━━━ Material shown
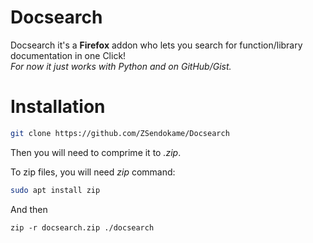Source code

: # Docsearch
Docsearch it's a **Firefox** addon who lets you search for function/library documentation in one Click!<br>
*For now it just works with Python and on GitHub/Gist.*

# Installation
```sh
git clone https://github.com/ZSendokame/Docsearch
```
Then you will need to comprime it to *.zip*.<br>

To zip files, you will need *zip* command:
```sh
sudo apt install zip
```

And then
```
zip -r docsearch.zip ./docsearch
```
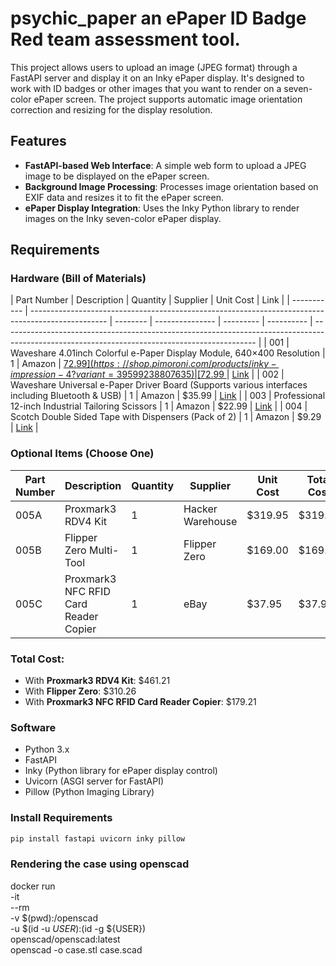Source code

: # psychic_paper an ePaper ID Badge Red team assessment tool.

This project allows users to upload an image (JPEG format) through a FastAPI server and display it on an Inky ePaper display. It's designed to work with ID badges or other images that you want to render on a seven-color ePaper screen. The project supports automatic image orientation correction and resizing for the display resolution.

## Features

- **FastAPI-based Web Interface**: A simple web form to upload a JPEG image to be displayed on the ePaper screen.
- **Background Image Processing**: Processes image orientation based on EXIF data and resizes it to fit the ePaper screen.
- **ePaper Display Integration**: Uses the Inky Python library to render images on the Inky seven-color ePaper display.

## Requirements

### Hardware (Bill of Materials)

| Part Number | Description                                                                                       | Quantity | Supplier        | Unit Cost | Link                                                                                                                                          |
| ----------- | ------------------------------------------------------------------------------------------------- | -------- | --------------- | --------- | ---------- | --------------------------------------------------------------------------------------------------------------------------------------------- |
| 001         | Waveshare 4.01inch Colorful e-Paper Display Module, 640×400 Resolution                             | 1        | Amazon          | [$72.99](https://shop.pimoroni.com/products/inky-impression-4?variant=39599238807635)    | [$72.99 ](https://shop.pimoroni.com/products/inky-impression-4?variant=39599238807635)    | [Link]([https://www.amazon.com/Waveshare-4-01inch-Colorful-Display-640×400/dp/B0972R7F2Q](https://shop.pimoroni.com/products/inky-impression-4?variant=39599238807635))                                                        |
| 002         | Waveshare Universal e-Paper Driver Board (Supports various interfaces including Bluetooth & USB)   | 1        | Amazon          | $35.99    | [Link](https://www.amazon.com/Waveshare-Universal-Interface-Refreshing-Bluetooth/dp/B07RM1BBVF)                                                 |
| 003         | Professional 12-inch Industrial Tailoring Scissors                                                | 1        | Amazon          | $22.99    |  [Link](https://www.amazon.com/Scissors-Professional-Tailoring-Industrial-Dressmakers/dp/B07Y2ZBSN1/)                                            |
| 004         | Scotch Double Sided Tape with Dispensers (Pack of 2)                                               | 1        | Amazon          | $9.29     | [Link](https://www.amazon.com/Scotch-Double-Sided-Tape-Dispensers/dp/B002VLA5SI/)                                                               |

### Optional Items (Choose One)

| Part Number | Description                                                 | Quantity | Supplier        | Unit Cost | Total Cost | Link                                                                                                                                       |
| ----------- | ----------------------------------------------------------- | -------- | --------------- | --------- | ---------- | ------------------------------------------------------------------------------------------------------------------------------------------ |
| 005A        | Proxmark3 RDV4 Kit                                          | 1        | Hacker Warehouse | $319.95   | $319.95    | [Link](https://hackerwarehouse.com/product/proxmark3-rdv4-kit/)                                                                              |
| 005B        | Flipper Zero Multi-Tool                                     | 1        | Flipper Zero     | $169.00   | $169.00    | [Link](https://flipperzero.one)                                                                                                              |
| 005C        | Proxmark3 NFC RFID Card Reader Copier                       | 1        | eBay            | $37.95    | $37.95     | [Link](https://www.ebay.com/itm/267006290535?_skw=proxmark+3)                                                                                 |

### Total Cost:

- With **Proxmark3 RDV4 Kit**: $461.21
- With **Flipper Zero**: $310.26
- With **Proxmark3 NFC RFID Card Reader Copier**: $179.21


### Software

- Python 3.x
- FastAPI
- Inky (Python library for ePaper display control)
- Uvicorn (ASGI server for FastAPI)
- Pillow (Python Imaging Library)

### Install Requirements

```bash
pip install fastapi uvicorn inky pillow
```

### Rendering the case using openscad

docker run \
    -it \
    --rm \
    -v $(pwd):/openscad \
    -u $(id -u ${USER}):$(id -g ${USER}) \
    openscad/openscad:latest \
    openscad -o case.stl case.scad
━━━━━━
━━━ Material shown
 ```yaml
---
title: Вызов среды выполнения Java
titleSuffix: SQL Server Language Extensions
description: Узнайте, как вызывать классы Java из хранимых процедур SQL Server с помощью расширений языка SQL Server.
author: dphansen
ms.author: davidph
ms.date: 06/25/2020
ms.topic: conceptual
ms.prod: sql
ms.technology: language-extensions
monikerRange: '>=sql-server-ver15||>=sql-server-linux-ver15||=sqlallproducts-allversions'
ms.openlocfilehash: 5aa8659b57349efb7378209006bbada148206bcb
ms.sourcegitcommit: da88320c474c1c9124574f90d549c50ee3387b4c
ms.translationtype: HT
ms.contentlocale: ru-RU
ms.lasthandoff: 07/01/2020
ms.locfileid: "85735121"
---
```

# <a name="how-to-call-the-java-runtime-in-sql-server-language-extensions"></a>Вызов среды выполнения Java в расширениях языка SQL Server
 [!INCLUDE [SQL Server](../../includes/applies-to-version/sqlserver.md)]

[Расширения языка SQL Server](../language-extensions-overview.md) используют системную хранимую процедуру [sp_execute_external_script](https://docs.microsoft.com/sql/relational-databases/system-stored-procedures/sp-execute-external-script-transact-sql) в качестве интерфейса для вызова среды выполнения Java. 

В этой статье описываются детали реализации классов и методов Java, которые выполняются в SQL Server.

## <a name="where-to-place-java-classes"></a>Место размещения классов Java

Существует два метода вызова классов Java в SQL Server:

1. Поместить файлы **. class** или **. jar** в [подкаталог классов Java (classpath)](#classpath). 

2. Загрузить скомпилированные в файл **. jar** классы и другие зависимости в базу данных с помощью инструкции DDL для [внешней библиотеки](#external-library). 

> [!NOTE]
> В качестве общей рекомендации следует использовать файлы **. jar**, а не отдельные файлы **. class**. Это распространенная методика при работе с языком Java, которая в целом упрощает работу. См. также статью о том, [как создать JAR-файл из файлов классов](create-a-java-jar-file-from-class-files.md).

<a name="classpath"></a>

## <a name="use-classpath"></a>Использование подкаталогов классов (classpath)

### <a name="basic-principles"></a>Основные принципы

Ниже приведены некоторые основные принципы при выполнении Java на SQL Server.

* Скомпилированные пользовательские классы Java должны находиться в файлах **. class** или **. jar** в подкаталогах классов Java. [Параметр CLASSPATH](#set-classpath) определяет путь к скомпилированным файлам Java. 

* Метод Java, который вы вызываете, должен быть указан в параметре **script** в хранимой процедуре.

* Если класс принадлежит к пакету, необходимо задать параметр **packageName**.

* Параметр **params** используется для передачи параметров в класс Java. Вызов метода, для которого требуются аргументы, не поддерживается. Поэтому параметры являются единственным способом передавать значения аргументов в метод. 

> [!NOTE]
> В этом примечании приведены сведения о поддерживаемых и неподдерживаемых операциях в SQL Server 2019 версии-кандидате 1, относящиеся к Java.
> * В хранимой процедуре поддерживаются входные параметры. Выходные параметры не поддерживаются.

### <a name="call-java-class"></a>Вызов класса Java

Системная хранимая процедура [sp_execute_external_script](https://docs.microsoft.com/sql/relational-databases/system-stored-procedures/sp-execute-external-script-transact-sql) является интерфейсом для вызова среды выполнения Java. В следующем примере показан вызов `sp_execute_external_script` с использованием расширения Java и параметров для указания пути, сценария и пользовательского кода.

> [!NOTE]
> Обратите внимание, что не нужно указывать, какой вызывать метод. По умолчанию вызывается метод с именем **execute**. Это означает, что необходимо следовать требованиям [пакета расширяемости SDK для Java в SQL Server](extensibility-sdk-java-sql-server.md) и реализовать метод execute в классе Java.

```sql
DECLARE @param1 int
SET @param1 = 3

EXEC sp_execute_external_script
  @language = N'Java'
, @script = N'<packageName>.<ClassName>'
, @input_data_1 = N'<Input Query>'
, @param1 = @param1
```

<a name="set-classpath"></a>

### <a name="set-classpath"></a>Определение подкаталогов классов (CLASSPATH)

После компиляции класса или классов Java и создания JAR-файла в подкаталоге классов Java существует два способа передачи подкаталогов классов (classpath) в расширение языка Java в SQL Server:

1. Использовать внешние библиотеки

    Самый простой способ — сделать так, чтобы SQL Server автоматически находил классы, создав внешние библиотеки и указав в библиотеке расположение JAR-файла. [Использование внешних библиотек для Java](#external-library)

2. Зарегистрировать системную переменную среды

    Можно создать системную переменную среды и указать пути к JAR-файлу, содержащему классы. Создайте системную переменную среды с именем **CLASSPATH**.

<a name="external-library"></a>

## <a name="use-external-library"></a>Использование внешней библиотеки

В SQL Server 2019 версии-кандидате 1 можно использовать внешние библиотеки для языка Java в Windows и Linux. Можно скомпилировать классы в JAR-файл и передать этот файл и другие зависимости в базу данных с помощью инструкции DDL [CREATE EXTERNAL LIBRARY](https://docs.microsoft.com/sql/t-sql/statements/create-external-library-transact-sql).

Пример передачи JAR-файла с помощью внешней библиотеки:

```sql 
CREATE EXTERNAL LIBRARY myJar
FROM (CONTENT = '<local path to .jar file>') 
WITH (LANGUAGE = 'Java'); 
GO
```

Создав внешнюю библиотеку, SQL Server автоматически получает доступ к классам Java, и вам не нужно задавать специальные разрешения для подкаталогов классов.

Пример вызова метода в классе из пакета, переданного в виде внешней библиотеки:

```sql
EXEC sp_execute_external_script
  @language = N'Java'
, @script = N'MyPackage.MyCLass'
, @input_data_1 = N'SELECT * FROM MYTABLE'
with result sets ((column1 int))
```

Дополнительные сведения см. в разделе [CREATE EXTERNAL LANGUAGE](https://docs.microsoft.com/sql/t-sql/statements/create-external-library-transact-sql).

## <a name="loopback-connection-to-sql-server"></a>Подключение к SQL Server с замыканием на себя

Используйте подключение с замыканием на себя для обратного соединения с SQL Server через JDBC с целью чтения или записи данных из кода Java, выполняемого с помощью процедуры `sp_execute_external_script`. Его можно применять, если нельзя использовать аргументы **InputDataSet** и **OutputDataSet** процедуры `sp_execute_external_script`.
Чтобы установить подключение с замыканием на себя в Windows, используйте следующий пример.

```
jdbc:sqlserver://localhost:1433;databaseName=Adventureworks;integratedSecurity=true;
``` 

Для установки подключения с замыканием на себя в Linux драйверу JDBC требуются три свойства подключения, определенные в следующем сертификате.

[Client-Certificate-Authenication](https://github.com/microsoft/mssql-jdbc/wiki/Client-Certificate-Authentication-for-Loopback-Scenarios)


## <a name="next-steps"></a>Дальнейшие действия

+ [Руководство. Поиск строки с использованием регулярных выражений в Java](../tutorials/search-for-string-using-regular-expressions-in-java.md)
━━━━━━
Only one stretch of the records above is wanted: the lines between the one holding "- **Background Image" and the one holding "Unit Cost | Link", inclusive, reproduced exactly.

- Solution -
- **Background Image Processing**: Processes image orientation based on EXIF data and resizes it to fit the ePaper screen.
- **ePaper Display Integration**: Uses the Inky Python library to render images on the Inky seven-color ePaper display.

## Requirements

### Hardware (Bill of Materials)

| Part Number | Description                                                                                       | Quantity | Supplier        | Unit Cost | Link                                                                                                                                          |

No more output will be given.